A soul for a muse

“I never wanted to be an artist, but it’s the greatest gift life has given me. I want my art to do good. I spend my time desiring beauty, it has become an obsession.”


Our paths are shaped by the unconscious, 80%. Born in 1986, Astrid Lucketti, today a painter, took care to focus attention on her feelings, her intuitions, her dreams while her wonder for nature - her major inspiration - never ceased to animate her . “Human beings don't really understand what happens to them by being human. This is why he needs to codify everything,” confides the woman for whom academic matters are often too boring. As a young adult favoring instinct over mentality, she chose to study architecture and design. Coming from a family background initiated into the arts and following her life experiences, Astrid Lucketti asked herself what was essential to her. This is how she decided to embrace, in her turn, this marvelous universe.


Nesting

Astrid Lucketti went to meet herself.
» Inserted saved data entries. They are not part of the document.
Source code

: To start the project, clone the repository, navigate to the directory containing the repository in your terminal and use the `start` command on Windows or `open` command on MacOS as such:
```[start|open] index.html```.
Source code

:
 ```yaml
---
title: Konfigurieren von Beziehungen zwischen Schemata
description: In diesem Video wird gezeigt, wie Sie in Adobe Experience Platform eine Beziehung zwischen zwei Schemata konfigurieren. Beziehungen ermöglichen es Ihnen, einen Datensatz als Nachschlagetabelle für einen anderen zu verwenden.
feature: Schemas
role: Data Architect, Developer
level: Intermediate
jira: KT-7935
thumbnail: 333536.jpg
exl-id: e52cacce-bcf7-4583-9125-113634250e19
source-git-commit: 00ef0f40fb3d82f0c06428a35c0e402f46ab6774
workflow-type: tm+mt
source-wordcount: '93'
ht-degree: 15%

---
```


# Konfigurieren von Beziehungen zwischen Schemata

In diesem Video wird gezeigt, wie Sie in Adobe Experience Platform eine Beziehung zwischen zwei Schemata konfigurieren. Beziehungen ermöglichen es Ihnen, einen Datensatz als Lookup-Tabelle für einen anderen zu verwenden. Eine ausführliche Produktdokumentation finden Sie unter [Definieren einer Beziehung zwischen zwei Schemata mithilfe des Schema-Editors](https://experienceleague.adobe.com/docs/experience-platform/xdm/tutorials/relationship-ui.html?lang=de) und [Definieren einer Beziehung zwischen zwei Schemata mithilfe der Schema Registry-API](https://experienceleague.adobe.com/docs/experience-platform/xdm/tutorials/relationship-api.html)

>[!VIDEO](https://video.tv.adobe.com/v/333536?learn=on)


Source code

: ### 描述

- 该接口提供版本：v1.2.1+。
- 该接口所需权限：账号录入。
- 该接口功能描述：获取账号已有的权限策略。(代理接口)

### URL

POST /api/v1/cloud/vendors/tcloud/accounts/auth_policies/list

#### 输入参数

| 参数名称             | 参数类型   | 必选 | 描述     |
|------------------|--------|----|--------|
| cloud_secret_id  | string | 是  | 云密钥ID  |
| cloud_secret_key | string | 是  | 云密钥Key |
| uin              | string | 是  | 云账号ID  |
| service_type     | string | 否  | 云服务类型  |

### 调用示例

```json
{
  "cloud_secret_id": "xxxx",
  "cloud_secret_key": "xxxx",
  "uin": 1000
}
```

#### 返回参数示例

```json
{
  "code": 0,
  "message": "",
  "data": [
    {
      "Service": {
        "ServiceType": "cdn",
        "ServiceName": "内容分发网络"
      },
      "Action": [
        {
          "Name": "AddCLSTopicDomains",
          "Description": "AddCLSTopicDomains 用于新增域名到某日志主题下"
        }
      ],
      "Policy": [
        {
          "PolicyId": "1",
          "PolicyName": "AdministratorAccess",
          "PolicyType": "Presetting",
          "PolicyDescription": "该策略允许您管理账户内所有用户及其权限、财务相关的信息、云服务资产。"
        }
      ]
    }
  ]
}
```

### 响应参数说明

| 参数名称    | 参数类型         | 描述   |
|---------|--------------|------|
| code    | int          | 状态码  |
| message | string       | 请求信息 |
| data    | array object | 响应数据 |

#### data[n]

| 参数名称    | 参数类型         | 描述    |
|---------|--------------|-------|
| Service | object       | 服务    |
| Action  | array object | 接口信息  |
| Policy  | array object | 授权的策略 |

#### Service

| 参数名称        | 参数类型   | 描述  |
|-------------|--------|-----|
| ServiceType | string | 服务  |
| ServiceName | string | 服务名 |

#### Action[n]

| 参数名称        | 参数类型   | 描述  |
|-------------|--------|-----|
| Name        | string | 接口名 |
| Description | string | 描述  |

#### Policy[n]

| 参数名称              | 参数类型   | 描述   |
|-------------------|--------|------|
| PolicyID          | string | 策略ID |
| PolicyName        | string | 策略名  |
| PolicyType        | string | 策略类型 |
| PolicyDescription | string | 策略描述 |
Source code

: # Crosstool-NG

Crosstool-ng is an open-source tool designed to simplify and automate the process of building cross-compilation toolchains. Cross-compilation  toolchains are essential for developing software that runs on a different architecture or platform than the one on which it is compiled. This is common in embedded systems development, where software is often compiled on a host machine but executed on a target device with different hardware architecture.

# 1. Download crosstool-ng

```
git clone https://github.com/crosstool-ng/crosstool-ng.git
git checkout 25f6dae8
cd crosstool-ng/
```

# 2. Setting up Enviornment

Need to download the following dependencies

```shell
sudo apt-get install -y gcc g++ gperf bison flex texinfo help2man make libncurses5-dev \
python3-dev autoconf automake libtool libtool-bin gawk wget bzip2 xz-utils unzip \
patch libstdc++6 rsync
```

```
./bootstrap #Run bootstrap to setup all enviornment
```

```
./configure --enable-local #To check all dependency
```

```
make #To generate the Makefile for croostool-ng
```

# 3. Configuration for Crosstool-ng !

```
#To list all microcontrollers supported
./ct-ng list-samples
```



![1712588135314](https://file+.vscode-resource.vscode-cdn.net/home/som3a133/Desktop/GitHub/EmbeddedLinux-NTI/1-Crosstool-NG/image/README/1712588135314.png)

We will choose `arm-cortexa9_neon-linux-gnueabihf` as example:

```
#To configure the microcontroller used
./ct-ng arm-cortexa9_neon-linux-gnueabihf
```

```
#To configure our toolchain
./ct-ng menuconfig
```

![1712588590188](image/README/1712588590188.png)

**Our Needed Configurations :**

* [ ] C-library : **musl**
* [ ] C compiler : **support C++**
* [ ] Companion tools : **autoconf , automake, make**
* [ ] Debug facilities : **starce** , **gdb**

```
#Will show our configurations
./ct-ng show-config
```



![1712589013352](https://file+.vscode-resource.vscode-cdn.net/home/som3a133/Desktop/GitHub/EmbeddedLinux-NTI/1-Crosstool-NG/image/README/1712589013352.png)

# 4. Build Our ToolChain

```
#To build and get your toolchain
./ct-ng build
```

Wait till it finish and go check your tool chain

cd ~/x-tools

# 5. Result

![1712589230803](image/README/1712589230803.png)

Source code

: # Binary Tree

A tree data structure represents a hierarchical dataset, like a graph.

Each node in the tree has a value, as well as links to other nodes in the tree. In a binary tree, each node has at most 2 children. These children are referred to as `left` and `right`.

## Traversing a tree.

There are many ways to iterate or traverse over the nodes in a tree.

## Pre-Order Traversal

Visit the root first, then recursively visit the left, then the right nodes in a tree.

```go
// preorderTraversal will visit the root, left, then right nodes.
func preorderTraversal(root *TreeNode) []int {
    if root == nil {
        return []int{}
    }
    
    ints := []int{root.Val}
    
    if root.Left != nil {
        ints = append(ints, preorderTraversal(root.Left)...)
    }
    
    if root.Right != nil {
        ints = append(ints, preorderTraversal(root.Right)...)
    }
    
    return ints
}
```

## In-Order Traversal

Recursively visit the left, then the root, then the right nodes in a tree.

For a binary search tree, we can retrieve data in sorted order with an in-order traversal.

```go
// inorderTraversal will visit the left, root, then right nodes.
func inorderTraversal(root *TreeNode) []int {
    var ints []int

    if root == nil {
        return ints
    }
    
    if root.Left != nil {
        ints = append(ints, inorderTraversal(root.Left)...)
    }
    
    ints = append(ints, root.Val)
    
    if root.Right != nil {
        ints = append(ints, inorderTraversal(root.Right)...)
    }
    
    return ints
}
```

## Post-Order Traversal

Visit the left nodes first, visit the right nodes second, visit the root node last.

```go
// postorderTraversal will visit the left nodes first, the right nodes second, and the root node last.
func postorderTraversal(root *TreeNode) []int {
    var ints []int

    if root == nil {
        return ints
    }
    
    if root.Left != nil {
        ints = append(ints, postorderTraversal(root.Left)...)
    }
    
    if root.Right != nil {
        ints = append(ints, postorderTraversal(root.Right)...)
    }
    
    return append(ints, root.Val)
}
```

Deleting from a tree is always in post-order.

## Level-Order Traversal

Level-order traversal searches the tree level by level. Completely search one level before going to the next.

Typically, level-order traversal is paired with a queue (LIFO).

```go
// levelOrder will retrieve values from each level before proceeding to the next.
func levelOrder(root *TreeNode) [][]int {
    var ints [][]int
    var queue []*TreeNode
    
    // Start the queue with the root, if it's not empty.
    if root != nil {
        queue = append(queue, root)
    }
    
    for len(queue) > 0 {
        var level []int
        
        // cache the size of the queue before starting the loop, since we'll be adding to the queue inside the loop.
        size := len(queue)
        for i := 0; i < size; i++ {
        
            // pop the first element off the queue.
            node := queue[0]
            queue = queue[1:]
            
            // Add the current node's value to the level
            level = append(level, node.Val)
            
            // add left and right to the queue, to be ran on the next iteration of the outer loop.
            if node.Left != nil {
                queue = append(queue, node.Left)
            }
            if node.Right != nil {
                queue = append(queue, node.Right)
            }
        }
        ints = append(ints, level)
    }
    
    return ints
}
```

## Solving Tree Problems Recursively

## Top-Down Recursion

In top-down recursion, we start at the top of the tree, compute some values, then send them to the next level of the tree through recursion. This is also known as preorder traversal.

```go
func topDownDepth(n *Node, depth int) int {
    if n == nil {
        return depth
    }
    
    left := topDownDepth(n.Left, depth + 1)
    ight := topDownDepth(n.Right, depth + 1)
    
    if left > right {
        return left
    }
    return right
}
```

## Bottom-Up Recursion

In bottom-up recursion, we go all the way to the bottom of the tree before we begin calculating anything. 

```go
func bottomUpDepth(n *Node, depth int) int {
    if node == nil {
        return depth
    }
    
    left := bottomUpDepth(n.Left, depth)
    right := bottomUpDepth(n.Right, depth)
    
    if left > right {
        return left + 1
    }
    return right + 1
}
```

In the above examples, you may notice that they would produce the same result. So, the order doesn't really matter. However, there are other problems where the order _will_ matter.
Meet the child she was and her talents as an artist. Nourished by dreams of escape, his art is protean: painting, sculpture, tattoo, photography, street art. Themes abound: energy, light, fluids, the omnipresent duality of the world, spirituality and a recurrence: the notion of freedom.
Gold and black are the artist's key, driving colors, a symbol of light on the one hand and the unknown on the other. White, which we also find a lot in Astrid's work, carries innocence and wisdom. Finally, blue, the fourth preferred color, is the promise of truth.
Many of the artist's works do not have a name. Why would she lock them up even more? “It’s difficult for me to name, it doesn’t amuse me much. Putting a verb is like putting a box on something . Astrid would tell you that we like to fit together in life, and that we need it. School, business, family, country, language… Our freedom is confinement: the body, breathing and the very nature of life, our passage on Earth as a soul. Thus, “I prefer to let people name my works themselves. I love watching them and listening to them read my creations, from their point of view, their own imagination .

Time for points of view

The notion of point of view, position and action is an integral part of Astrid Lucketti's work. According to the artist it is a direct concordance with our way of being. This is how she works on her creations using three processes. Astrid Lucketti contemplates the beauty that surrounds us. Through photographic art, she captures the movement, the fleeting, ephemeral moment. Through her pictorial studio creations, she creates movement. On the ground, bare arms and feet, with silver spoons as main tools and his hands in order to feel the materials: paint, cardboard, paper, metal or wood. Cardboard, a recycled material, represents the passing of time. “It’s as if I were painting on a bookcase,” she smiles. The modifications to the shape of the material by the paint (undulations), punctuated by numerous drying phases between the different strata, correspond to the evolution of the human being. For her street art creations, Astrid Lucketti considers her favorite tool, the spray, as a metaphor for the breath of life.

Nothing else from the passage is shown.